Fue tan obvio que exhaló genuinamente que me arrepentí del juicio que de él me había formado. Era un habitante reacio de los reinos infernales, incluso como lo era yo mismo.
Afuera estaban comenzando a anunciar los periódicos de la tarde: un barco hundido, trincheras capturadas, el emotivo discurso de alguien. El viejo librero y yo nos miramos en silencio. Nos comprendimos sin hablar. Aquí estábamos y en ninguna otra parte, y aquí estaba toda la humanidad, en general, todos enfrentados por la horrorosa victoria de las cosas. En esta continua masacre de hombres, en este sacrificio aislado del viejo, la materia triunfaba del mismo modo. Y caminando a casa por Regent’s Park, yo también vi que la materia me vencía. Mi libro era inconmensurablemente pesado, y me preguntaba qué diablos haría con una partitura para piano de Robert El Demonio cuando la hubiera llevado hasta casa. Sería otra cosa más para hundirme y estorbarme. En este instante era abominablemente pesado. Me asomé por encima del enrejado que rodea el lago ornamental y, tan disimuladamente como pude, dejé caer el libro entre los arbustos.

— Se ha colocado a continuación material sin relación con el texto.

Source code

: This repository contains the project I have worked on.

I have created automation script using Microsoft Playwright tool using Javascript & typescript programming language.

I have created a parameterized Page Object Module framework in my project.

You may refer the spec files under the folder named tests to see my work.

A menudo pienso que sería mejor no intentar encontrar la solución al problema de la vida. Vivir ya es suficientemente difícil sin complicar el proceso pensando en él. Tal vez lo más sabio sea dar por hecho “la agotadora condición de la humanidad, nacida bajo una ley, a otra encadenada”, y dejar la cuestión allí, sin intentar reconciliar lo incompatible. ¡Qué absurda la dificultad de todo! Y para colmo he gastado cinco chelines, que no es poca cosa, como se sabe, en estos tiempos de escasez.